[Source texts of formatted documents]

"""

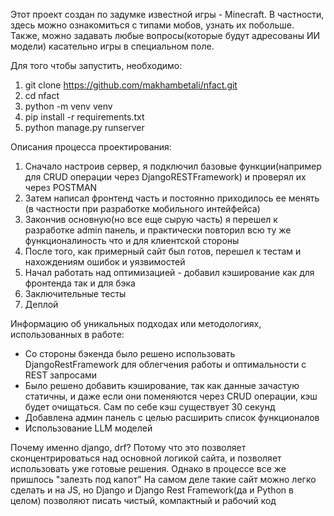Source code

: Этот проект создан по задумке известной игры - Minecraft. В частности, здесь можно ознакомиться с типами мобов, узнать их побольше. Также, можно задавать любые вопросы(которые будут адресованы ИИ модели) касательно игры в специальном поле. 

Для того чтобы запустить, необходимо:
1) git clone https://github.com/makhambetali/nfact.git
2) cd nfact
3) python -m venv venv
4) pip install -r requirements.txt
5) python manage.py runserver

Описания процесса проектирования:
1) Сначало настроив сервер, я подключил базовые функции(например для CRUD операции через DjangoRESTFramework) и проверял их через POSTMAN
2) Затем написал фронтенд часть и постоянно приходилось ее менять (в частности при разработке мобильного интейфейса)
3) Закончив основную(но все еще сырую часть) я перешел к разработке admin панель, и практически повторил всю ту же функционалиность что и для клиентской стороны
4) После того, как примерный сайт был готов, перешел к тестам и нахождениям ошибок и уязвимостей
5) Начал работать над оптимизацией - добавил кэширование как для фронтенда так и для бэка
6) Заключительные тесты
7) Деплой

Информацию об уникальных подходах или методологиях, использованных в работе:
- Со стороны бэкенда было решено использовать DjangoRestFramework для облегчения работы и оптимальности с REST запросами
- Было решено добавить кэширование, так как данные зачастую статичны, и даже если они поменяются через CRUD операции, кэш будет очищаться. Сам по себе кэш существует 30 секунд
- Добавлена админ панель с целью расширить список функционалов
- Использование LLM моделей


Почему именно django, drf?
Потому что это позволяет сконцентрироваться над основной логикой сайта, и позволяет использовать уже готовые решения. Однако в процессе все же пришлось "залезть под капот"
На самом деле такие сайт можно легко сделать и на JS, но Django и Django Rest Framework(да и Python в целом) позволяют писать чистый, компактный и рабочий код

"""

*AIM OF THE EXERCISE*. Give back precisely the lines above that start at the line containing "в специальном поле." and end at the line containing "Для того чтобы", inclusive. No other lines belong in the output.

*OUTPUT FOR THIS EXERCISE*.
: Этот проект создан по задумке известной игры - Minecraft. В частности, здесь можно ознакомиться с типами мобов, узнать их побольше. Также, можно задавать любые вопросы(которые будут адресованы ИИ модели) касательно игры в специальном поле. 

Для того чтобы запустить, необходимо:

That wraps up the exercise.